- Description of the task -
From top to bottom, return the records that follow exactly.

++++ Provided entries

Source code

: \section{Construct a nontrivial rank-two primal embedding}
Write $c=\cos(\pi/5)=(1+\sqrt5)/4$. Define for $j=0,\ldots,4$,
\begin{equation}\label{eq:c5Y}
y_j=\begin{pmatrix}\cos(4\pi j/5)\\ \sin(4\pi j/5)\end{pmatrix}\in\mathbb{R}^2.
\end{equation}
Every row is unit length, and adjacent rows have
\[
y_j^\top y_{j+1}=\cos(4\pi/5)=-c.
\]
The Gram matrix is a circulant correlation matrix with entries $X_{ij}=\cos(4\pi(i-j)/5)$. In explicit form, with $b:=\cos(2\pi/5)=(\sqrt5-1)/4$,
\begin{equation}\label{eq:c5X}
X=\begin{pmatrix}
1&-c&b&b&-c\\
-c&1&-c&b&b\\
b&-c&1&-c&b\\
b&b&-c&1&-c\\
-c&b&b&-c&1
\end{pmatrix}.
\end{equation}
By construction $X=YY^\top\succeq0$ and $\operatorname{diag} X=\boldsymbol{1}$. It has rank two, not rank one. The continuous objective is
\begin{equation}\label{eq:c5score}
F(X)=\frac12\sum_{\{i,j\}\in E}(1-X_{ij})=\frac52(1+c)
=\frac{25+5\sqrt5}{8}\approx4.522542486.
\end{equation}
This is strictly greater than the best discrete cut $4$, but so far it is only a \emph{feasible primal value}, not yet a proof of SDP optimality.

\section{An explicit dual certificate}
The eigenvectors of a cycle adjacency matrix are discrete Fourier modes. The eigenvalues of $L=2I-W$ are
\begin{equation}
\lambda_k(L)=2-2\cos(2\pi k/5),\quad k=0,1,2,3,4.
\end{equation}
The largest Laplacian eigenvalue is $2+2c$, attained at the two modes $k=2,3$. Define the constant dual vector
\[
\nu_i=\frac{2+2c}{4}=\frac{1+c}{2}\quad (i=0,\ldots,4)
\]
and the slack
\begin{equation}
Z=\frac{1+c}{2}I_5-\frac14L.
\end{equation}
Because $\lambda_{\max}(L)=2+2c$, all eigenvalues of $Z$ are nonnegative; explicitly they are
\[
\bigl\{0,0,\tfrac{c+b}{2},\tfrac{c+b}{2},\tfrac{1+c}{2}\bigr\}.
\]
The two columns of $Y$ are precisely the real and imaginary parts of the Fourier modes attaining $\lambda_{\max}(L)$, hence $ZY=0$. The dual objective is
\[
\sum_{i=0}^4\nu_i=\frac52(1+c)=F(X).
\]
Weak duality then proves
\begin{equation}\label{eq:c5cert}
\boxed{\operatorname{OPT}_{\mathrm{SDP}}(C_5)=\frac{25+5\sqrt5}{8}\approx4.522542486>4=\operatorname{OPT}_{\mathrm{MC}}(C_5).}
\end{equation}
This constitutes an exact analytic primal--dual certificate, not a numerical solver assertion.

++++++++

- Solution to the problem -
Source code

: \section{Construct a nontrivial rank-two primal embedding}
Write $c=\cos(\pi/5)=(1+\sqrt5)/4$. Define for $j=0,\ldots,4$,
\begin{equation}\label{eq:c5Y}
y_j=\begin{pmatrix}\cos(4\pi j/5)\\ \sin(4\pi j/5)\end{pmatrix}\in\mathbb{R}^2.
\end{equation}
Every row is unit length, and adjacent rows have
\[
y_j^\top y_{j+1}=\cos(4\pi/5)=-c.
\]
The Gram matrix is a circulant correlation matrix with entries $X_{ij}=\cos(4\pi(i-j)/5)$. In explicit form, with $b:=\cos(2\pi/5)=(\sqrt5-1)/4$,
\begin{equation}\label{eq:c5X}
X=\begin{pmatrix}
1&-c&b&b&-c\\
-c&1&-c&b&b\\
b&-c&1&-c&b\\
b&b&-c&1&-c\\
-c&b&b&-c&1
\end{pmatrix}.
\end{equation}
By construction $X=YY^\top\succeq0$ and $\operatorname{diag} X=\boldsymbol{1}$. It has rank two, not rank one. The continuous objective is
\begin{equation}\label{eq:c5score}
F(X)=\frac12\sum_{\{i,j\}\in E}(1-X_{ij})=\frac52(1+c)
=\frac{25+5\sqrt5}{8}\approx4.522542486.
\end{equation}
This is strictly greater than the best discrete cut $4$, but so far it is only a \emph{feasible primal value}, not yet a proof of SDP optimality.

\section{An explicit dual certificate}
The eigenvectors of a cycle adjacency matrix are discrete Fourier modes. The eigenvalues of $L=2I-W$ are
\begin{equation}
\lambda_k(L)=2-2\cos(2\pi k/5),\quad k=0,1,2,3,4.
\end{equation}
The largest Laplacian eigenvalue is $2+2c$, attained at the two modes $k=2,3$. Define the constant dual vector
\[
\nu_i=\frac{2+2c}{4}=\frac{1+c}{2}\quad (i=0,\ldots,4)
\]
and the slack
\begin{equation}
Z=\frac{1+c}{2}I_5-\frac14L.
\end{equation}
Because $\lambda_{\max}(L)=2+2c$, all eigenvalues of $Z$ are nonnegative; explicitly they are
\[
\bigl\{0,0,\tfrac{c+b}{2},\tfrac{c+b}{2},\tfrac{1+c}{2}\bigr\}.
\]
The two columns of $Y$ are precisely the real and imaginary parts of the Fourier modes attaining $\lambda_{\max}(L)$, hence $ZY=0$. The dual objective is
\[
\sum_{i=0}^4\nu_i=\frac52(1+c)=F(X).
\]
Weak duality then proves
\begin{equation}\label{eq:c5cert}
\boxed{\operatorname{OPT}_{\mathrm{SDP}}(C_5)=\frac{25+5\sqrt5}{8}\approx4.522542486>4=\operatorname{OPT}_{\mathrm{MC}}(C_5).}
\end{equation}
This constitutes an exact analytic primal--dual certificate, not a numerical solver assertion.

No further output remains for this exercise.